The research presented in our study was inspired by recent work from Munoz-Salinas et al. [16] from the University of Cordoba. In their latest paper, a novel mapping and localization approach using planar markers was presented and compared with state-of-the-art Structure from Motion and Simultaneous Localization and Mapping Techniques. The “Marker Mapper” method which they introduced is capable of obtaining better maps and localization results under a wider range of viewpoints than up-to-date SLAM techniques such as LSD-SLAM or ORB-SLAM2.

Inspired by these results, we decided to experiment with the Marker Mapper approach and to use it for real-time MAV localization and mapping. Since the original Marker Mapper method is intended to be used offline to process previously recorded video footage, our implementation simplified the existing pipeline to allow near real-time performance (Fig. 1). In order to prove its effectiveness for MAVs, we developed our work further and achieved fully autonomous flight with an off-the-shelf quadrotor relying solely on our mapping method and fuzzy control. The overall accuracy of the proposed system was tested under different lighting conditions and measured by a laser tracker station during flight. This paper is also accompanied by a video which demonstrates the robustness of our approach and the ability to follow a predefined trajectory accurately. It is available online at: http://youtu.be/3mCu_7Ek2fs.

2 Hardware platform

The Parrot AR Drone, a commercially available quadrocopter, was used as the platform for our experiments. The low unit cost of the Parrot in comparison with other MAVs is not the only advantage which it offers; the AR Drone is also robust and can safely operate in close proximity to people. Its main drawback, however, is the lack of flexibility; neither the MAV’s onboard software nor the hardware itself can be easily modified.

Fig. 1

Our approach enables low-cost quadrocopter to follow trajectories defined by artificial landmarks

The AR Drone is equipped with two cameras, an ultrasound, pressure altimeter, a 3-axis gyroscope, an accelerometer and a magnetometer. The frontal 720p HD camera has a \(92^{\circ }\) diagonal field of view at a streaming rate of 30 fps. The bottom camera covers a \(64^{\circ }\) field at 60 fps with a resolution of \(320 \times 240\) pixels. Communication with the Parrot is effected through wireless LAN from the ground station (Fig. 2).

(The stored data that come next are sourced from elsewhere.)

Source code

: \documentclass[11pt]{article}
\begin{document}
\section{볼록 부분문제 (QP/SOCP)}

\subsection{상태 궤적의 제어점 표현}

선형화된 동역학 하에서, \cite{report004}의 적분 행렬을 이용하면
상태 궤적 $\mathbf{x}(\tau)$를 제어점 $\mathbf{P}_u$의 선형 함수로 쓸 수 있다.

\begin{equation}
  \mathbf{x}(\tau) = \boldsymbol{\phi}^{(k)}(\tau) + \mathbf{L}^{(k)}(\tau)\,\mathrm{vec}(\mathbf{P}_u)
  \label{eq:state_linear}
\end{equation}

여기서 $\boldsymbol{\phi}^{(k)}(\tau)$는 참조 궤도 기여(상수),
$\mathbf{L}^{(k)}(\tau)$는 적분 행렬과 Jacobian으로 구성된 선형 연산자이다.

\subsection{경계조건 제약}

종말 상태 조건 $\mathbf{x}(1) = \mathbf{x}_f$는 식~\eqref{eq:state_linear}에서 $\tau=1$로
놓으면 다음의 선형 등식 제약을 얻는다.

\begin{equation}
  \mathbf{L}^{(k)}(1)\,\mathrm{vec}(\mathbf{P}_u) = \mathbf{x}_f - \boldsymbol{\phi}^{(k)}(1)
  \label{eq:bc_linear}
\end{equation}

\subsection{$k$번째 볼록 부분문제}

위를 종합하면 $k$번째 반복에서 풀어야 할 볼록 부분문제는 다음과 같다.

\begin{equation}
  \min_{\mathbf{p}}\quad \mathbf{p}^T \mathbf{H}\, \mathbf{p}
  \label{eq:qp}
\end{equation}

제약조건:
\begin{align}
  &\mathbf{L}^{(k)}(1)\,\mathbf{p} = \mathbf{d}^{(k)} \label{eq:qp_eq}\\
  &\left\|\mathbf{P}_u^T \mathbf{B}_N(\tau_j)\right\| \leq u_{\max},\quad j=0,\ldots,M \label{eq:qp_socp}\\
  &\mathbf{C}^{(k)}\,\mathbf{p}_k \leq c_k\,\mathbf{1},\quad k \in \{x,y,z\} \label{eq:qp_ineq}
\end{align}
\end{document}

The onboard software running a 1 GHz 32 bit ARM Cortex A8 processor uses sensor data to control the roll \(\Phi \), pitch \(\Theta \) heading \(\Psi \) and vertical velocity \({\dot{z}}\) according to external set points received from control system every 10 ms. The AR Drone weighs 420 g and measures \(53 \times 52\) cm.

Fig. 2

Intel miniITX-based ground station for off-board processing and control

3 ArUco pose estimation and mapping

ArUco library was originally developed by Rafael Muñoz and Sergio Garrido [17] to generate a set of AR fiducials and to simplify the estimation of 6DoF marker poses. It is based on OpenCV and enables the detection of various tag dictionaries. Its detection pipeline is much more effective and faster than the pipeline of the similar AprilTag library.

In general, ArUco markers are synthetic square markers comprising a wide black border with an inner binary matrix. The black border facilitates the fast detection of the image and the binary codification allows marker identification, the application of error detection and correction techniques.

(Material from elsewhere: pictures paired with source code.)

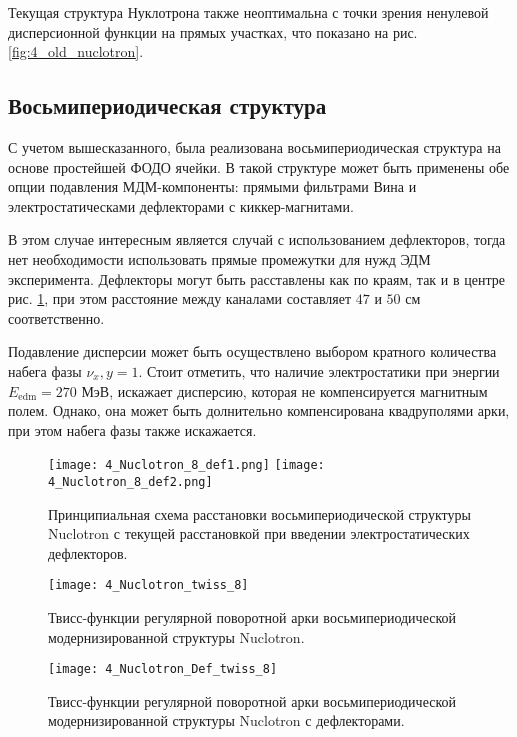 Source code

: \par Текущая структура Нуклотрона также неоптимальна с точки зрения ненулевой дисперсионной функции на прямых участках, что показано на рис. \ref{fig:4_old_nuclotron}.

	\subsection{Восьмипериодическая структура}\label{sec:EDM/optics/8period}

\par С учетом вышесказанного, была реализована восьмипериодическая структура на основе простейшей ФОДО ячейки. В такой структуре может быть применены обе опции подавления МДМ-компоненты: прямыми фильтрами Вина и электростатическами дефлекторами с киккер-магнитами.

\par В этом случае интересным является случай с использованием дефлекторов, тогда нет необходимости использовать прямые промежутки для нужд ЭДМ эксперимента. Дефлекторы могут быть расставлены как по краям, так и в центре рис. \ref{fig:4_Nuclotron_8}, при этом расстояние между каналами составляет $47$ и $50$ см соответственно.

\par Подавление дисперсии может быть осуществлено выбором кратного количества набега фазы $\nu_x,y = 1$. Стоит отметить, что наличие электростатики при энергии $E_{\textrm{edm}}=270$ МэВ, искажает дисперсию, которая не компенсируется магнитным полем. Однако, она может быть долнительно компенсирована квадруполями арки, при этом набега фазы также искажается.

\begin{figure}[!h]
  \centering
   \texttt{[image: 4\_Nuclotron\_8\_def1.png]}
   \texttt{[image: 4\_Nuclotron\_8\_def2.png]}
   \caption{Принципиальная схема расстановки восьмипериодической структуры Nuclotron с текущей расстановкой при введении электростатических дефлекторов.}
   \label{fig:4_Nuclotron_8}
\end{figure}

\begin{figure}[!h]
  \centering
   \texttt{[image: 4\_Nuclotron\_twiss\_8]}
   \caption{Твисс-функции регулярной поворотной арки восьмипериодической модернизированной структуры Nuclotron.}
   \label{fig:4_Nuclotron_twiss_8}
\end{figure}

\begin{figure}[!h]
  \centering
   \texttt{[image: 4\_Nuclotron\_Def\_twiss\_8]}
   \caption{Твисс-функции регулярной поворотной арки восьмипериодической модернизированной структуры Nuclotron с дефлекторами.}
   \label{fig:4_Nuclotron_Def_twiss_8}
\end{figure}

The marker detection process is performed in two main steps—the detection of marker candidates and codification analysis.

In the detection process, adaptive thresholding and contour extraction in combination with additional extra filtering is used in order to detect square shapes which are candidates to be markers.

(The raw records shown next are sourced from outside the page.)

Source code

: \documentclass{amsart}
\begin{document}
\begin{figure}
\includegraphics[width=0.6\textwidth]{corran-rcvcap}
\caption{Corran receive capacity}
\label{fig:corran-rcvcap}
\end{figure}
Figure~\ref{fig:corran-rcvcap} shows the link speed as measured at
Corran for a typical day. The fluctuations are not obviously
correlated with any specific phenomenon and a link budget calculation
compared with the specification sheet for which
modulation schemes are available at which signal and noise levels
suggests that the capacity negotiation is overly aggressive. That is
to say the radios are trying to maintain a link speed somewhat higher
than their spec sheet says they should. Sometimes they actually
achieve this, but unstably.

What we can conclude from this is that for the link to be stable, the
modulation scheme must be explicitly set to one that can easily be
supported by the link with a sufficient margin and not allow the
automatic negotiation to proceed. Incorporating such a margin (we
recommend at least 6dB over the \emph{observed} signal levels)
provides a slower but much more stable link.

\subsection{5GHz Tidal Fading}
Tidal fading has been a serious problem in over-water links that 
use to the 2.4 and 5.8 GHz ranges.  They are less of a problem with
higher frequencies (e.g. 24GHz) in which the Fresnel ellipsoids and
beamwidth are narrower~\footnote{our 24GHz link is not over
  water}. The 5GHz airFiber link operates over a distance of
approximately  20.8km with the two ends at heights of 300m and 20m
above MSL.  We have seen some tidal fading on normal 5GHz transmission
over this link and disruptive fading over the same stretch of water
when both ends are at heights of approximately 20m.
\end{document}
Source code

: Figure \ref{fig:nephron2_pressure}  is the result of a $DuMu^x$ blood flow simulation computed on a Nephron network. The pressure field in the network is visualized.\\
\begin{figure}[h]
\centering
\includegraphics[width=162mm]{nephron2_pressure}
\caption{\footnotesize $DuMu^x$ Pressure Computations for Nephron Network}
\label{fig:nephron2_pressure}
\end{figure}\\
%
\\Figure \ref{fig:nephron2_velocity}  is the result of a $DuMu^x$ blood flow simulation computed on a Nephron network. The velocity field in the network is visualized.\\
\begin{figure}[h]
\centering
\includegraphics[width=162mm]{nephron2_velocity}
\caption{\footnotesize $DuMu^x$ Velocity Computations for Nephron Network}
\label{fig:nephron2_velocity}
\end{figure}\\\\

The goal of the second step is to analyze inner codification. Perspective transformation is used initially in order to obtain the marker in canonical form; Otsu thresholding method is then applied to separate white and black sections, and bit by bit analysis is finally performed in order to determine whether the marker belongs to a specific tag dictionary. The position of the four marker corners in the image and the real size of the marker are sufficient to allow the system to estimate its full pose in absolute scale.

In this standard use, the camera is identified with world origin, while the marker position is calculated in respect to the camera frame. If C denotes camera frame and M-marker frame, then the pose of the marker with respect to the camera is expressed as:

$$\begin{aligned} \left[ {{\begin{array}{l} X \\ Y \\ Z \\ 1 \\ \end{array} }}\right] _{\mathrm{C}} =T_{\mathrm {MC}} \left[ {{\begin{array}{l} X \\ Y \\ Z \\ 1 \\ \end{array} }} \right] _{\mathrm{M}} \end{aligned}$$

(1)

where \(T_{\mathrm {MC}}\) is a transformation matrix calculated as:

$$\begin{aligned} T_{\mathrm {MC}} =\left[ {{\begin{array}{l@{\quad }l@{\quad }l@{\quad }l} {\left( {e_0^2 +e_1^2 -e_2^2 -e_3^2 } \right) }&{} {2\left( {e_1 e_2 +e_0 e_3 } \right) }&{} {2\left( {e_1 e_3 -e_0 e_2 } \right) }&{} {t_{\mathrm{X}} } \\ {2\left( {e_1 e_2 -e_0 e_3 } \right) }&{} {\left( {e_0^2 -e_1^2 +e_2^2 -e_3^2 } \right) }&{}{2\left( {e_2 e_3 +e_0 e_1 } \right) }&{} {t_{\mathrm{Y}} } \\ {2\left( {e_1 e_3 +e_0 e_2 } \right) }&{} {2\left( {e_2 e_3 -e_0 e_1 } \right) }&{} {\left( {e_0^2 -e_1^2 -e_2^2 +e_3^2 } \right) }&{} {t_{\mathrm{Z}} }\\ 0&{} 0 &{} 0&{} 1\\ \end{array}}} \right] \end{aligned}$$

(2)

with \(e_{0}\), \(e_{1}\), \(e_{2}\), \(e_{3}\) expressing quaternion components, and \(t_{x}\), \(t_{y}\), \(t_{z}\) translational components of marker positions.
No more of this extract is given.